Fig. A.1. Dependence of the optimal γ on 4 consecutively increasing γ ranges for all events where γ is found via reverse modeling (i.e. all CMEs except CME 1, 13 , 20 and 27 where no optimal γ was found). y-axis represents the γ value in ×10−7 km−1, whereas on the x-axis four γ ranges are given: 1) 0.01–0.1, 2) 0.01–0.3, 3) 0.01–1, and 4) 0.01–10 ×10−7 km−1. The boxes denote the interquartile range (IQR) limited by the 1st quartile (Q1: 25th percentile) and the 3rd quartile (Q3: 75th percentile), where 50% of the data are found. The median is represented by a red line, and the notches show the 95% confidence interval of the median. Whisker ranges define minimum and maximum values, defined as Q1 − 1.5 * IQR and Q3 + 1.5 * IQR, respectively. Outliers are marked with the red dots.

Fig. A.2. Upper panels show boxplots for the optimal γ with perfect TT and vtar found in 0.01–10×10−7 km−1 range for all CME events. Two separate panels are used due to extensiveness of the γ range. Boxes denote the interquartile range (IQR) limited by the 1st quartile (Q1: 25th percentile) and the 3rd quartile (Q3: 75th percentile) where 50% of the data were found. The median value is represented by a red line, and the notches show the 95% confidence interval of the median. Whisker ranges define minimum and maximum values, defined as Q1 − 1.5 * IQR and Q3 + 1.5 * IQR, respectively. Outliers are marked with the red dots. The bottom panel shows the number of reverse modeling results (γ values) found for each event (note that we use the logarithmic y-axis).

Fig. A.3. Transit time error (TTerr) in hours for all CME events calculated with the largest γ range (range 4) and constrained by perfect arrival speed in ±75 km s−1 window. The gray shaded area shows the interval for perfect TT (|ΔTTerr|≤1 h). Events for which an optimal γ was found are marked with blue boxes and those for which no γ was found are marked with yellow boxes. All other labels are the same as in the Figure A.2.

Appendix B: Determining the limits of the largest γ range

Since drag parameter γ is difficult to determine by direct measurements, an additional analysis was performed using the CME masses to reliably determine the entire γ range in which we can expect the γ values for our sample. γ can be defined with the following equation from Vršnak et al. 2008, 2013:

$$\begin{array}{c}\hfill \gamma =c_d·\frac{A·{\rho }_w}{M_{\mathit{CME}}}\end{array}$$(B.1)

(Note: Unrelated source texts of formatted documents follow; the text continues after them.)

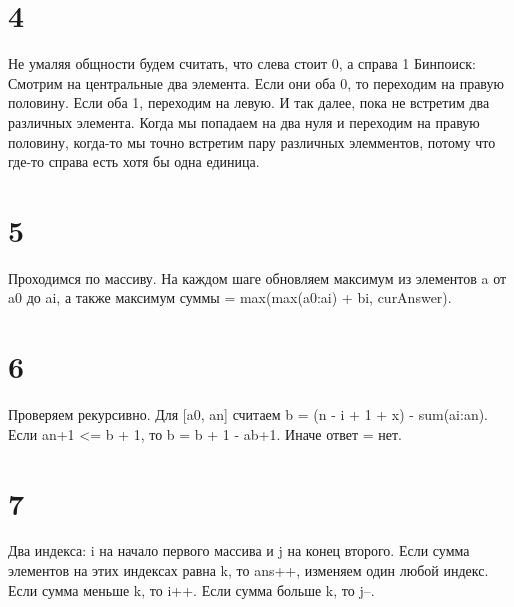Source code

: \documentclass[12pt]{extarticle}
\begin{document}
\section*{4}
Не умаляя общности будем считать, что слева стоит 0, а справа 1\newline
Бинпоиск: \newline
Смотрим на центральные два элемента. Если они оба 0, то переходим на правую половину. Если оба 1, переходим на левую. И так далее, пока не встретим два различных элемента.\newline
Когда мы попадаем на два нуля и переходим на правую половину, когда-то мы точно встретим пару различных элемментов, потому что где-то справа есть хотя бы одна единица.

\section*{5}
Проходимся по массиву. На каждом шаге обновляем максимум из элементов a от a0 до ai, а также максимум суммы = max(max(a0:ai) + bi, curAnswer).

\section*{6}
Проверяем рекурсивно. Для [a0, an] считаем b = (n - i + 1 + x) - sum(ai:an). Если an+1 <= b + 1, то b = b + 1 - ab+1. Иначе ответ = нет.

\section*{7}
Два индекса: i на начало первого массива и j на конец второго.\newline
Если сумма элементов на этих индексах равна k, то ans++, изменяем один любой индекс.
Если сумма меньше k, то i++.
Если сумма больше k, то j--.
\end{document}
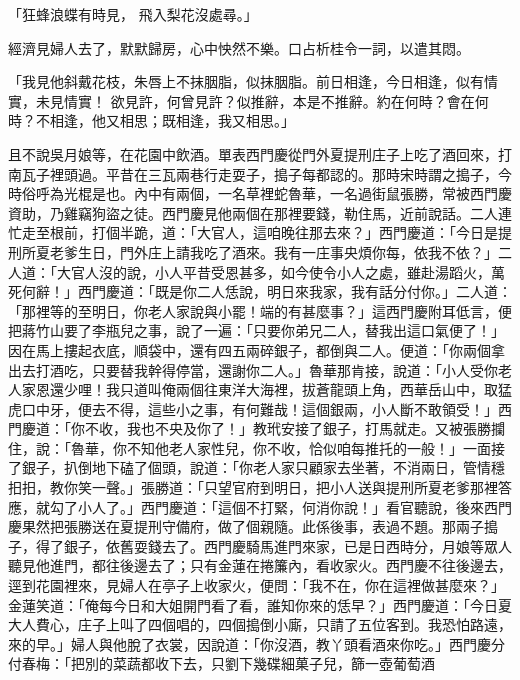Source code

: 「狂蜂浪蝶有時見，  飛入梨花沒處尋。」

經濟見婦人去了，默默歸房，心中怏然不樂。口占析桂令一詞，以遣其悶。

「我見他斜戴花枝，朱唇上不抹胭脂，似抹胭脂。前日相逢，今日相逢，似有情實，未見情實！  欲見許，何曾見許？似推辭，本是不推辭。約在何時？會在何時？不相逢，他又相思；既相逢，我又相思。」

且不說吳月娘等，在花園中飲酒。單表西門慶從門外夏提刑庄子上吃了酒回來，打南瓦子裡頭過。平昔在三瓦兩巷行走耍子，搗子每都認的。那時宋時謂之搗子，今時俗呼為光棍是也。內中有兩個，一名草裡蛇魯華，一名過街鼠張勝，常被西門慶資助，乃雞竊狗盜之徒。西門慶見他兩個在那裡要錢，勒住馬，近前說話。二人連忙走至根前，打個半跪，道：「大官人，這咱晚往那去來？」西門慶道：「今日是提刑所夏老爹生日，門外庄上請我吃了酒來。我有一庄事央煩你每，依我不依？」二人道：「大官人沒的說，小人平昔受恩甚多，如今使令小人之處，雖赴湯蹈火，萬死何辭！」西門慶道：「既是你二人恁說，明日來我家，我有話分付你。」二人道：「那裡等的至明日，你老人家說與小罷！端的有甚麼事？」這西門慶附耳低言，便把蔣竹山要了李瓶兒之事，說了一遍：「只要你弟兄二人，替我出這口氣便了！」因在馬上摟起衣底，順袋中，還有四五兩碎銀子，都倒與二人。便道：「你兩個拿出去打酒吃，只要替我幹得停當，還謝你二人。」魯華那肯接，說道：「小人受你老人家恩還少哩！我只道叫俺兩個往東洋大海裡，拔蒼龍頭上角，西華岳山中，取猛虎口中牙，便去不得，這些小之事，有何難哉！這個銀兩，小人斷不敢領受！」西門慶道：「你不收，我也不央及你了！」教玳安接了銀子，打馬就走。又被張勝攔住，說：「魯華，你不知他老人家性兒，你不收，恰似咱每推托的一般！」一面接了銀子，扒倒地下磕了個頭，說道：「你老人家只顧家去坐著，不消兩日，管情穩抇抇，教你笑一聲。」張勝道：「只望官府到明日，把小人送與提刑所夏老爹那裡答應，就勾了小人了。」西門慶道：「這個不打緊，何消你說！」看官聽說，後來西門慶果然把張勝送在夏提刑守備府，做了個親隨。此係後事，表過不題。那兩子搗子，得了銀子，依舊耍錢去了。西門慶騎馬進門來家，已是日西時分，月娘等眾人聽見他進門，都往後邊去了；只有金蓮在捲簾內，看收家火。西門慶不往後邊去，逕到花園裡來，見婦人在亭子上收家火，便問：「我不在，你在這裡做甚麼來？」金蓮笑道：「俺每今日和大姐開門看了看，誰知你來的恁早？」西門慶道：「今日夏大人費心，庄子上叫了四個唱的，四個搗倒小廝，只請了五位客到。我恐怕路遠，來的早。」婦人與他脫了衣裳，因說道：「你沒酒，教丫頭看酒來你吃。」西門慶分付春梅：「把別的菜蔬都收下去，只劉下幾碟細菓子兒，篩一壺葡萄酒 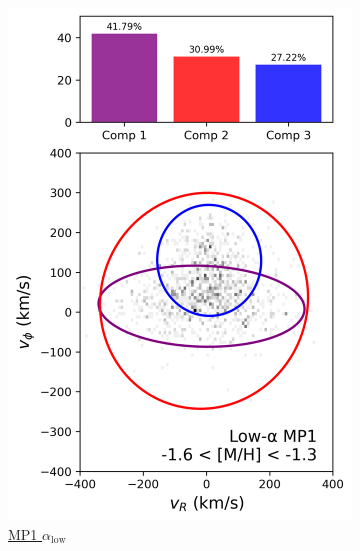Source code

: \documentclass[a4paper,10pt]{article}
\begin{document}
\begin{multicols}{2}
\begin{figure}[H]
\begin{subfigure}[t]{0.24\linewidth}
    \includegraphics[width=\linewidth]{../figures/gmm_mp1_low_alpha_k4.png}
    \caption{\href{https://raw.githack.com/raunaq-rai/Disentangling-the-Milky-Way-using-GMM/main/figures/MP1\_low\_\_\_\_-1.6\%5BM\_H\%5D-1.3.html}{MP1 $\alpha_{\mathrm{low}}$}}
    \label{fig:low_mp1}
  \end{subfigure}\hfill
  \begin{subfigure}[t]{0.24\linewidth}

\end{subfigure}
\end{figure}
\end{multicols}
\end{document}
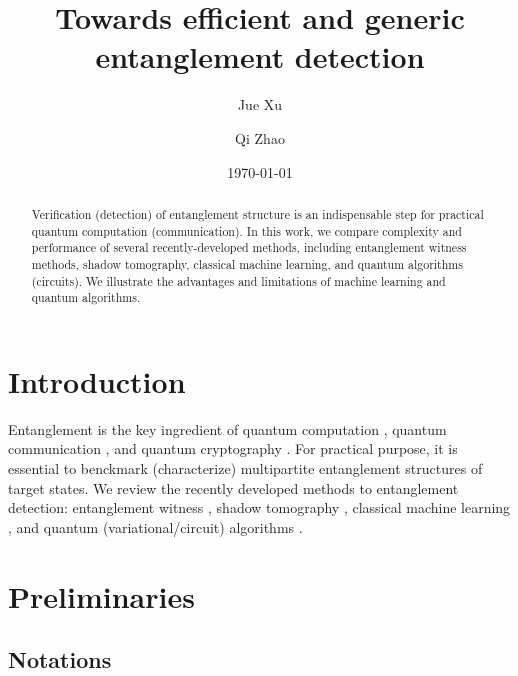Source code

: \documentclass[
10pt,
aps,
pra,
linenumbers,
floatfix,
]{revtex4-2}
\theoremstyle{plain}
\theoremstyle{definition}
\begin{document}
\title{Towards efficient and generic entanglement detection}
\author{Jue Xu}
\author{Qi Zhao}
\date{\today}
\begin{abstract}
	Verification (detection) of entanglement structure is an indispensable step for practical quantum computation (communication).
	In this work, we compare complexity and performance of several recently-developed methods, including entanglement witness methods, shadow tomography, classical machine learning, and quantum algorithms (circuits).
	We illustrate the advantages and limitations of machine learning and quantum algorithms.
\end{abstract}

\maketitle
 \tableofcontents

\section{Introduction}
Entanglement \cite{horodeckiQuantumEntanglement2009} is the key ingredient of quantum computation \cite{}, quantum communication \cite{}, and quantum cryptography \cite{}.
For practical purpose, it is essential to benckmark (characterize) multipartite entanglement structures of target states.
We review the recently developed methods to entanglement detection: entanglement witness \cite{zhouDetectingMultipartiteEntanglement2019}, shadow tomography \cite{huangPredictingManyProperties2020}, classical machine learning \cite{huangPowerDataQuantum2021}, and quantum (variational/circuit) algorithms \cite{quekMultivariateTraceEstimation2022}.

\section{Preliminaries}
\subsection{Notations}
\end{document}
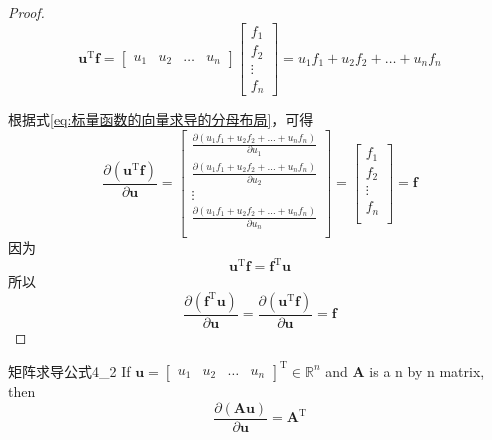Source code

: \documentclass[withoutpreface,bwprint]{NoteBook}
\begin{document}
\begin{proof}
\begin{equation}
    \mathbf{u}^\mathrm{T}\mathbf{f}=
    \begin{bmatrix} 
    u_1 & u_2 & \dots & u_n
    \end{bmatrix}
    \begin{bmatrix} 
    f_1 \\
    f_2 \\ 
    \vdots \\ 
    f_n
    \end{bmatrix}
    =u_1 f_1 + u_2 f_2 + \dots + u_n f_n
\end{equation}

根据式\cref{eq:标量函数的向量求导的分母布局}，可得
\begin{equation}
    \frac{\partial (\mathbf{u}^\mathrm{T}\mathbf{f})}{\partial \mathbf{u}} 
    =
    \begin{bmatrix} 
    \frac{\partial (u_1 f_1 + u_2 f_2 + \dots + u_n f_n)}{\partial u_1} \\
    \frac{\partial (u_1 f_1 + u_2 f_2 + \dots + u_n f_n)}{\partial u_2} \\
    \vdots \\
    \frac{\partial (u_1 f_1 + u_2 f_2 + \dots + u_n f_n)}{\partial u_n} \\
    \end{bmatrix} 
    =
    \begin{bmatrix} 
    f_1 \\
    f_2 \\
    \vdots \\
    f_n \\
    \end{bmatrix} 
    =
    \mathbf{f}
\end{equation}
因为    
$$
\mathbf{u}^\mathrm{T}\mathbf{f}
=
\mathbf{f}^\mathrm{T}\mathbf{u}
$$
所以
\begin{equation}
    \frac{\partial (\mathbf{f}^\mathrm{T}\mathbf{u})}{\partial \mathbf{u}} 
    =
    \frac{\partial (\mathbf{u}^\mathrm{T}\mathbf{f})}{\partial \mathbf{u}} 
    =
    \mathbf{f}    
\end{equation}
    
\end{proof}

\begin{matrixDerivativeEquation}
    {}
    {矩阵求导公式4_2}
    If
    $\mathbf{u}=
    \begin{bmatrix}
        u_1 & u_2 & \dots & u_n     
    \end{bmatrix}^\mathrm{T} \in \mathbb{R}^n$ and
    $\mathbf{A}$ is a n by n matrix, then
    $$
    \frac{\partial (\mathbf{A}\mathbf{u})}{\partial \mathbf{u}} 
    =
    \mathbf{A}^\mathrm{T}
    $$
    
\end{matrixDerivativeEquation}
\end{document}
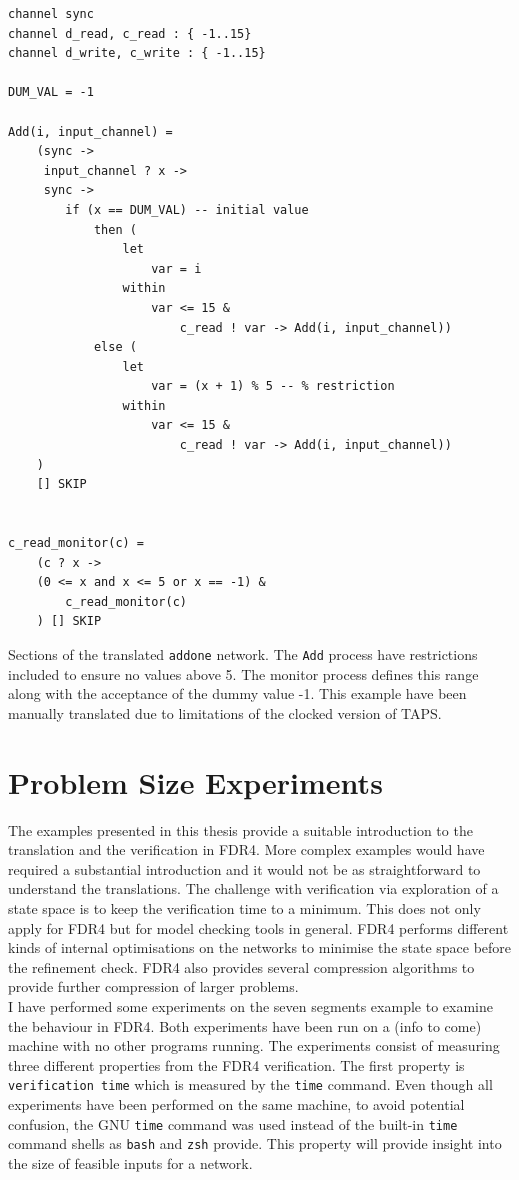 \begin{listing}
\begin{verbatim}
channel sync
channel d_read, c_read : { -1..15}
channel d_write, c_write : { -1..15}

DUM_VAL = -1

Add(i, input_channel) =
    (sync ->
     input_channel ? x ->
     sync ->
        if (x == DUM_VAL) -- initial value
            then (
                let
                    var = i
                within
                    var <= 15 &
                        c_read ! var -> Add(i, input_channel))
            else (
                let
                    var = (x + 1) % 5 -- % restriction
                within
                    var <= 15 &
                        c_read ! var -> Add(i, input_channel))
    )
    [] SKIP


c_read_monitor(c) =
    (c ? x ->
    (0 <= x and x <= 5 or x == -1) &
        c_read_monitor(c)
    ) [] SKIP

\end{verbatim}
\caption{Sections of the translated \texttt{addone} network. The \texttt{Add} process have restrictions included to ensure no values above 5. The monitor process defines this range along with the acceptance of the dummy value -1. This example have been manually translated due to limitations of the clocked version of TAPS.}
\label{lst:cspm_addone_restricted}
\end{listing}
\section{Problem Size Experiments}
The examples presented in this thesis provide a suitable introduction to the translation and the verification in FDR4. More complex examples would have required a substantial introduction and it would not be as straightforward to understand the translations. The challenge with verification via exploration of a state space is to keep the verification time to a minimum. This does not only apply for FDR4 but for model checking tools in general. FDR4 performs different kinds of internal optimisations on the networks to minimise the state space before the refinement check. FDR4 also provides several compression algorithms to provide further compression of larger problems. \\

I have performed some experiments on the seven segments example to examine the behaviour in FDR4.
Both experiments have been run on a (info to come) %
machine with no other programs running. The experiments consist of measuring three different properties from the FDR4 verification. The first property is \texttt{verification time} which is measured by the \texttt{time} command. Even though all experiments have been performed on the same machine, to avoid potential confusion, the GNU \texttt{time} command was used instead of the built-in \texttt{time} command shells as \texttt{bash} and \texttt{zsh} provide. This property will provide insight into the size of feasible inputs for a \cspm{} network.\\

where c_d is the dimensionless drag coefficient, A is the effective CME area perpendicular to the propagation direction, ρ_w is the ambient solar wind density and M_CME is the CME mass. Assuming that c_d is constant and equal to 1 (Cargill 2004), A for a typical partial/full halo CME is ∼ 10¹⁴ km² at 20 R_SUN (Vršnak et al. 2013), and ρ_w at the same distance can be approximated with the density model of Leblanc et al. 1998, therefore the calculated γ depends only on the CME mass.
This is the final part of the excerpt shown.